Sun Tekstil tam bir sıfırdan başlama öyküsü. Şirket kurulduğu zaman çok küçüktü, 8 dikiş makinesi olan bir fasoncuydu. Aradan 2 yıl geçtikten sonra ihracat yapmaya başladı. 1992’de ilk örgü makinelerini aldık. O dönem 4 makineyle başladık. Şu anda 250 yuvarlak örgü makinemiz var. Geçen yıl Sun Tekstil’in cirosu 191 milyon dolara ulaştı.
Gruptaki diğer şirketlerin cirosu ne oldu?
Kumaş üreten Ekoten’in 2018’de yaptığı ciro 60 milyon dolar. Hazır giyim markamız Jimmy Key’in yurt içinde 31 mağazası var.
Pek çok grup tekstilden çıkarken sizi büyüten ne oldu?
Sürdürülebilirlik… 90’ların başından itibaren kurumsal, varlığıyla örnek olan ve sektörde parmakla gösterilecek bir şirket olma iddiamız vardı. Herkes, “Tekstilde kurumsallaşma olmaz. Bu işi profesyonellere bırakamazsınız, bu iş öyle büyümez” diyordu. Bugün Sun Tekstil LC Waikiki’nin ardından Türkiye’nin en büyük konfeksiyon ihracatçısı. Zara, M&S, Next gibi şirketlere ihracat yapıyoruz ve aslında kendi dalımızda sektörün en büyük şirketiyiz. Çünkü LC Waikiki yurt dışındaki kendi mağazalarına ürün sevk ediyor.

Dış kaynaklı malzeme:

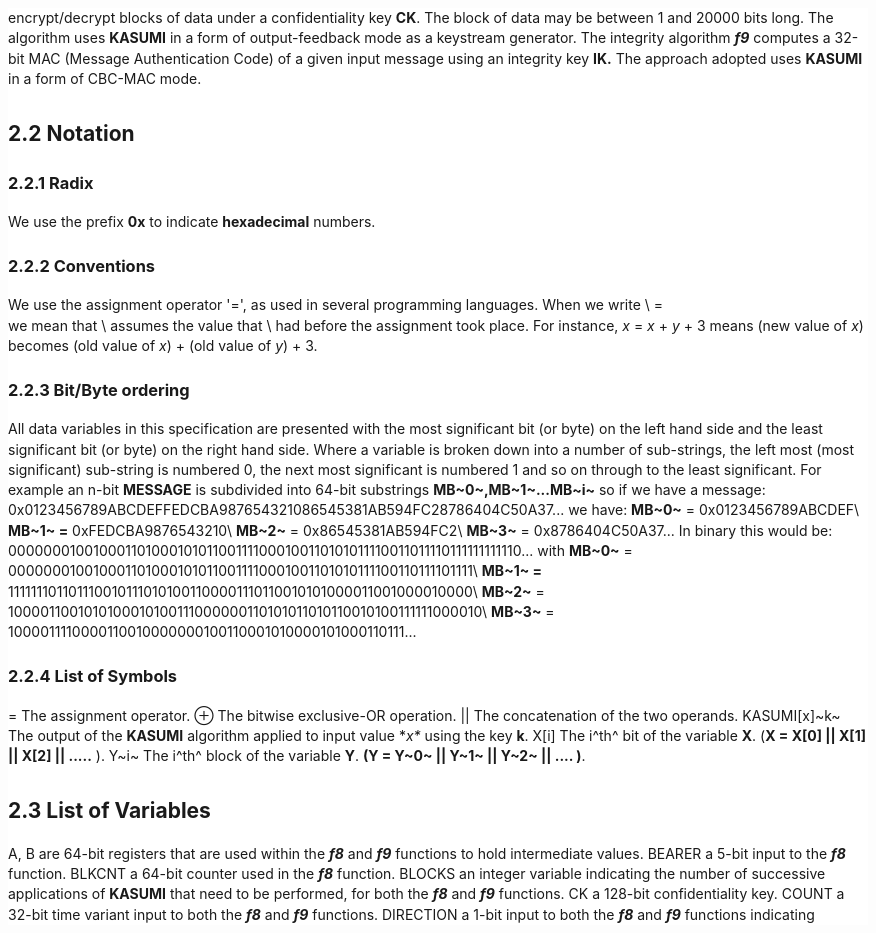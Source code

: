 encrypt/decrypt blocks of data under a confidentiality key **CK**. The block
of data may be between 1 and 20000 bits long. The algorithm uses **KASUMI** in
a form of output-feedback mode as a keystream generator.
The integrity algorithm **_f9_** computes a 32-bit MAC (Message Authentication
Code) of a given input message using an integrity key **IK.** The approach
adopted uses **KASUMI** in a form of CBC-MAC mode.
## 2.2 Notation
### 2.2.1 Radix
We use the prefix **0x** to indicate **hexadecimal** numbers.
### 2.2.2 Conventions
We use the assignment operator '=', as used in several programming languages.
When we write
\ = \
we mean that \ assumes the value that \ had before
the assignment took place. For instance,
_x_ = _x_ \+ _y_ \+ 3
means
(new value of _x_) becomes (old value of _x_) + (old value of _y_) + 3.
### 2.2.3 Bit/Byte ordering
All data variables in this specification are presented with the most
significant bit (or byte) on the left hand side and the least significant bit
(or byte) on the right hand side. Where a variable is broken down into a
number of sub-strings, the left most (most significant) sub-string is numbered
0, the next most significant is numbered 1 and so on through to the least
significant.
For example an n-bit **MESSAGE** is subdivided into 64-bit substrings
**MB~0~,MB~1~...MB~i~** so if we have a message:
0x0123456789ABCDEFFEDCBA987654321086545381AB594FC28786404C50A37...
we have:
**MB~0~** = 0x0123456789ABCDEF\ **MB~1~ =** 0xFEDCBA9876543210\ **MB~2~** =
0x86545381AB594FC2\ **MB~3~** = 0x8786404C50A37...
In binary this would be:
000000010010001101000101011001111000100110101011110011011110111111111110...
with **MB~0~** =
0000000100100011010001010110011110001001101010111100110111101111\ **MB~1~ =**
1111111011011100101110101001100001110110010101000011001000010000\ **MB~2~** =
1000011001010100010100111000000110101011010110010100111111000010\ **MB~3~** =
1000011110000110010000000100110001010000101000110111...
### 2.2.4 List of Symbols
= The assignment operator.
⊕ The bitwise exclusive-OR operation.
\|\| The concatenation of the two operands.
KASUMI[x]~k~ The output of the **KASUMI** algorithm applied to input value
**x\** using the key **k**.
X[i] The i^th^ bit of the variable **X**. (**X = X[0] \|\| X[1] \|\| X[2] \|\|
.....** ).
Y~i~ The i^th^ block of the variable **Y**. **(Y = Y~0~ \|\| Y~1~ \|\| Y~2~
\|\| .... )**.
## 2.3 List of Variables
A, B are 64-bit registers that are used within the **_f8_** and **_f9_**
functions to hold intermediate values.
BEARER a 5-bit input to the **_f8_** function.
BLKCNT a 64-bit counter used in the **_f8_** function.
BLOCKS an integer variable indicating the number of successive applications of
**KASUMI** that need to be performed, for both the **_f8_** and **_f9_**
functions.
CK a 128-bit confidentiality key.
COUNT a 32-bit time variant input to both the **_f8_** and **_f9_** functions.
DIRECTION a 1-bit input to both the **_f8_** and **_f9_** functions indicating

Darboğaz sizi etkiledi mi?
2008-2009 krizinde zor günler geçirdik. Bu kriz öncesinde İtalya’ya küçük adetli imalat yapıyorduk. Yaptığımız üretim fason mantığına göreydi. Müşteriler bize model ve kalıpları getirip istedikleri kumaş kalitesini söylüyordu ve biz de onların getirdiği kalıplardan ürün ve numuneler hazırlıyorduk. Model başına 300, 500 ve 1.000 adet ürün yapıyorduk. Ancak bunlar çok zor ürünlerdi ve bu tarz ürünler yapıldığında ne yazık ki çok fazla konsantre olmak,kalite seviyesinin çok yüksek olması gerekiyor. Müşterilerin çok daha farklı beklentileri oluyor. Ayrıca model sayısı çok fazla olduğu için şirketi büyütmemiz çok zordu. Bu nedenle 2008- 2009’da krize girdiğimizde çok zor günler geçirdik ve o zaman bir karar verdik.
Aldığınız karar neydi?
“Bu işe böyle devam edersek şirket kalmayacak. Büyüyemiyoruz, büyümemiz lazım” dedik. İşin hacmini artırarak ancak tekrar para kazanır hale geleceğimize karar verdik. O döneme kadar iş yapmadığımız Zara, H&M gibi büyük perakendeci müşterilerle çalışmaya başladık.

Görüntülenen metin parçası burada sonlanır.